The Honorable James E. Lockemy to Receive the 2023 American Inns of Court Professionalism Award for the Fourth Circuit

ALEXANDRIA, Va.–(BUSINESS WIRE)–James E. Lockemy has been selected to receive the prestigious 2023 American Inns of Court Professionalism Award for the Fourth Circuit. Having retired from his role as chief judge of the South Carolina Court of Appeals in 2021 after 32 years on the bench, Lockemy now serves as an active retired judge of the South Carolina Court of Appeals and is occasionally assigned to sit as an acting associate justice on the Supreme Court of South Carolina. 

Lockemy has been very active in the American Inns of Court movement. “I have not worked with a man as tireless as he, and he has spent countless hours laboring in the vineyard of the Inn of Court movement,” writes Edward W. Mullins Jr., who nominated Lockemy for the award along with Joseph F. Anderson Jr. of the U.S. District Court for the District of South Carolina. Lockemy is a founding member of the Coastal Inn, Pee Dee Inn, and South Carolina Family Law Inn; he is currently organizing an Inn in the Rock Hill/Charlotte, South Carolina, area. He is also a member of the John Belton O’Neall Inn.

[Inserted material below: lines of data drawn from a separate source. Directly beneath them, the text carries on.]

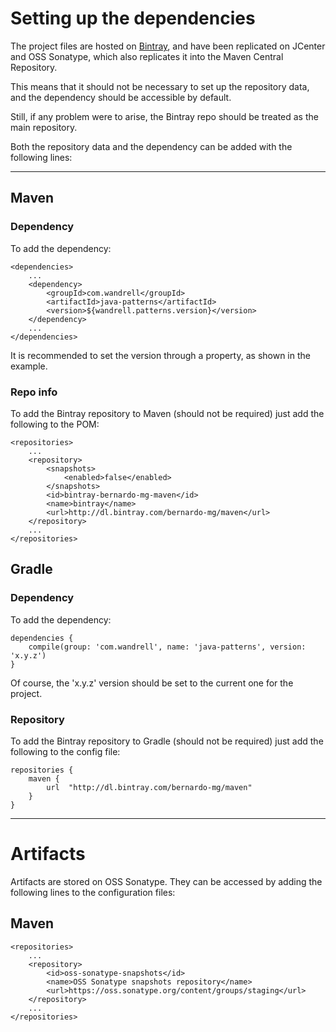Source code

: # Setting up the dependencies

The project files are hosted on [Bintray][bintray], and have been replicated on JCenter and OSS Sonatype, which also replicates it into the Maven Central Repository.

This means that it should not be necessary to set up the repository data, and the dependency should be accessible by default.

Still, if any problem were to arise, the Bintray repo should be treated as the main repository.

Both the repository data and the dependency can be added with the following lines:

---

## Maven

### Dependency

To add the dependency:
	
```
<dependencies>
	...
	<dependency>
		<groupId>com.wandrell</groupId>
		<artifactId>java-patterns</artifactId>
		<version>${wandrell.patterns.version}</version>
	</dependency>
	...
</dependencies>
```

It is recommended to set the version through a property, as shown in the example.

### Repo info

To add the Bintray repository to Maven (should not be required) just add the following to the POM:

```
<repositories>
	...
	<repository>
		<snapshots>
			<enabled>false</enabled>
		</snapshots>
		<id>bintray-bernardo-mg-maven</id>
		<name>bintray</name>
		<url>http://dl.bintray.com/bernardo-mg/maven</url>
	</repository>
	...
</repositories>
```

## Gradle

### Dependency

To add the dependency:

```
dependencies {
	compile(group: 'com.wandrell', name: 'java-patterns', version: 'x.y.z')
}
```

Of course, the 'x.y.z' version should be set to the current one for the project.

### Repository

To add the Bintray repository to Gradle (should not be required) just add the following to the config file:

```
repositories {
    maven {
        url  "http://dl.bintray.com/bernardo-mg/maven" 
    }
}
```

---

# Artifacts

Artifacts are stored on OSS Sonatype. They can be accessed by adding the following lines to the configuration files:

## Maven

```
<repositories>
	...
	<repository>
		<id>oss-sonatype-snapshots</id>
		<name>OSS Sonatype snapshots repository</name>
		<url>https://oss.sonatype.org/content/groups/staging</url>
	</repository>
	...
</repositories>
```

[bintray]: https://bintray.com/bernardo-mg/maven/java-patterns/view}Bintray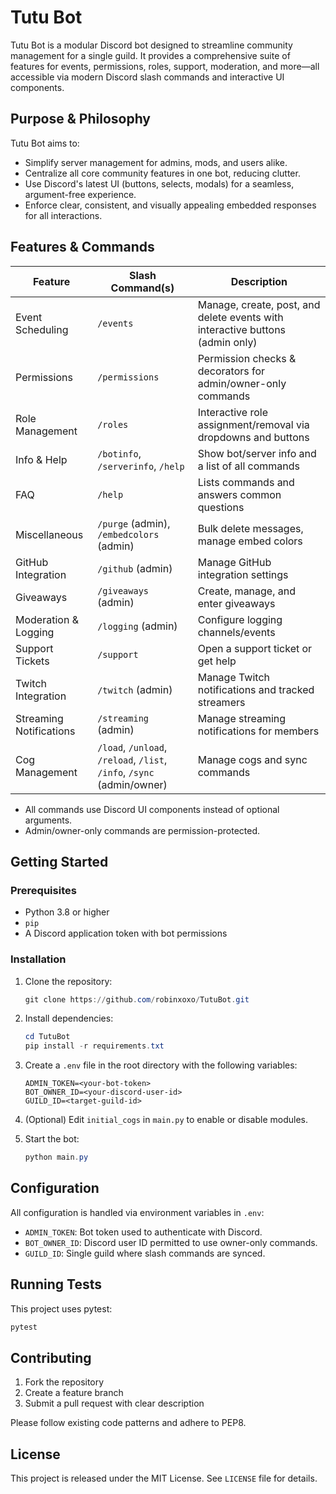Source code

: # Tutu Bot

Tutu Bot is a modular Discord bot designed to streamline community management for a single guild. It provides a comprehensive suite of features for events, permissions, roles, support, moderation, and more—all accessible via modern Discord slash commands and interactive UI components.

## Purpose & Philosophy

Tutu Bot aims to:
- Simplify server management for admins, mods, and users alike.
- Centralize all core community features in one bot, reducing clutter.
- Use Discord's latest UI (buttons, selects, modals) for a seamless, argument-free experience.
- Enforce clear, consistent, and visually appealing embedded responses for all interactions.

## Features & Commands

| Feature                | Slash Command(s)        | Description                                                                                  |
|------------------------|------------------------|----------------------------------------------------------------------------------------------|
| Event Scheduling       | `/events`              | Manage, create, post, and delete events with interactive buttons (admin only)                |
| Permissions            | `/permissions`           | Permission checks & decorators for admin/owner-only commands                                 |
| Role Management        | `/roles`               | Interactive role assignment/removal via dropdowns and buttons                                |
| Info & Help            | `/botinfo`, `/serverinfo`, `/help` | Show bot/server info and a list of all commands                                  |
| FAQ                    | `/help`                | Lists commands and answers common questions                                                  |
| Miscellaneous          | `/purge` (admin), `/embedcolors` (admin) | Bulk delete messages, manage embed colors                             |
| GitHub Integration     | `/github` (admin)      | Manage GitHub integration settings                                                          |
| Giveaways              | `/giveaways` (admin)   | Create, manage, and enter giveaways                                                         |
| Moderation & Logging   | `/logging` (admin)     | Configure logging channels/events                                                           |
| Support Tickets        | `/support`             | Open a support ticket or get help                                                           |
| Twitch Integration     | `/twitch` (admin)      | Manage Twitch notifications and tracked streamers                                            |
| Streaming Notifications| `/streaming` (admin)   | Manage streaming notifications for members                                                  |
| Cog Management         | `/load`, `/unload`, `/reload`, `/list`, `/info`, `/sync` (admin/owner) | Manage cogs and sync commands |

- All commands use Discord UI components instead of optional arguments.
- Admin/owner-only commands are permission-protected.

## Getting Started

### Prerequisites

- Python 3.8 or higher
- `pip`
- A Discord application token with bot permissions

### Installation

1. Clone the repository:
   ```powershell
   git clone https://github.com/robinxoxo/TutuBot.git
   ```
2. Install dependencies:
   ```powershell
   cd TutuBot
   pip install -r requirements.txt
   ```
3. Create a `.env` file in the root directory with the following variables:
   ```env
   ADMIN_TOKEN=<your-bot-token>
   BOT_OWNER_ID=<your-discord-user-id>
   GUILD_ID=<target-guild-id>
   ```
4. (Optional) Edit `initial_cogs` in `main.py` to enable or disable modules.

5. Start the bot:
   ```powershell
   python main.py
   ```

## Configuration

All configuration is handled via environment variables in `.env`:

- `ADMIN_TOKEN`: Bot token used to authenticate with Discord.
- `BOT_OWNER_ID`: Discord user ID permitted to use owner-only commands.
- `GUILD_ID`: Single guild where slash commands are synced.

## Running Tests

This project uses pytest:

```powershell
pytest
```

## Contributing

1. Fork the repository
2. Create a feature branch
3. Submit a pull request with clear description

Please follow existing code patterns and adhere to PEP8.

## License

This project is released under the MIT License. See `LICENSE` file for details.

Lockemy has also had a distinguished career as a lawyer and judge. After graduation from the University of South Carolina School of Law in 1974 and a stint with the U.S. Army Judge Advocate General’s Corps, he became minority counsel to the U.S. Senate Judiciary Committee. He then returned to his hometown of Dillon, South Carolina, and formed the law firm Greene, Lockemy, and Bailey and worked as a general practitioner. At the same time, he was elected to four terms in the South Carolina House of Representatives, becoming the first Native American from Dillon County to serve in that role. In 1989, he became a circuit court judge at large, working on both civil and criminal cases. In 2009, he joined the South Carolina Court of Appeals, becoming the court’s first Native American chief judge in 2016.

Lockemy is also active in the South Carolina and American Bar Associations. In 2021, he was elected as a member of the American Bar Association’s Board of Governors and continues to serve in that role. He also serves on the South Carolina Bar’s Alternative Dispute Resolution Committee.

Although Lockemy left the Army in 1974, he remained in the military with the South Carolina National Guard, serving in Desert Storm, Desert Shield, and Kosovo.

The American Inns of Court, headquartered in Alexandria, Virginia, inspires the legal community to advance the rule of law by achieving the highest level of professionalism through example, education, and mentoring. The organization’s membership includes nearly 30,000 federal, state, and local judges; lawyers; law professors; and law students in more than 360 chapters nationwide. More information is available at www.innsofcourt.org.